→ Dataset extract:
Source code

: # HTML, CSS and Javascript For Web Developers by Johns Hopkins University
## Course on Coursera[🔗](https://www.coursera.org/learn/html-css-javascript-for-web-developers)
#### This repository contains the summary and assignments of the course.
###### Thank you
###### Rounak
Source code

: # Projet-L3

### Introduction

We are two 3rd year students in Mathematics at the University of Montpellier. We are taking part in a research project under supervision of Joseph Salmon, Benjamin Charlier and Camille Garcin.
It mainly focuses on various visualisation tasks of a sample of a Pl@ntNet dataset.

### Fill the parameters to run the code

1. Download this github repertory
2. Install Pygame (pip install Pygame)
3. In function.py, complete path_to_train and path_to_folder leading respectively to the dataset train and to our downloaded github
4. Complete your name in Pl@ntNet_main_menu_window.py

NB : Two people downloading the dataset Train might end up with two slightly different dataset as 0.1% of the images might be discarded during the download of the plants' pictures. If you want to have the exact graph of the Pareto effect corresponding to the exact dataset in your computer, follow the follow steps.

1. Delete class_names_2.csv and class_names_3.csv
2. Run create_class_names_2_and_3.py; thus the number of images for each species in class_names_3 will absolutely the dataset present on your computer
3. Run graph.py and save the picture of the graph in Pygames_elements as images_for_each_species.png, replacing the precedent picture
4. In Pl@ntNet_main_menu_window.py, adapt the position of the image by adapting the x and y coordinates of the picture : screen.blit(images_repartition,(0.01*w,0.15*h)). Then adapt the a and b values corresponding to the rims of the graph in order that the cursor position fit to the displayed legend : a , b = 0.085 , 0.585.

→ Exercise instructions: Look over the listing. Pull out every line with the string "your" in it.

→ Task result:
4. Complete your name in Pl@ntNet_main_menu_window.py
NB : Two people downloading the dataset Train might end up with two slightly different dataset as 0.1% of the images might be discarded during the download of the plants' pictures. If you want to have the exact graph of the Pareto effect corresponding to the exact dataset in your computer, follow the follow steps.
2. Run create_class_names_2_and_3.py; thus the number of images for each species in class_names_3 will absolutely the dataset present on your computer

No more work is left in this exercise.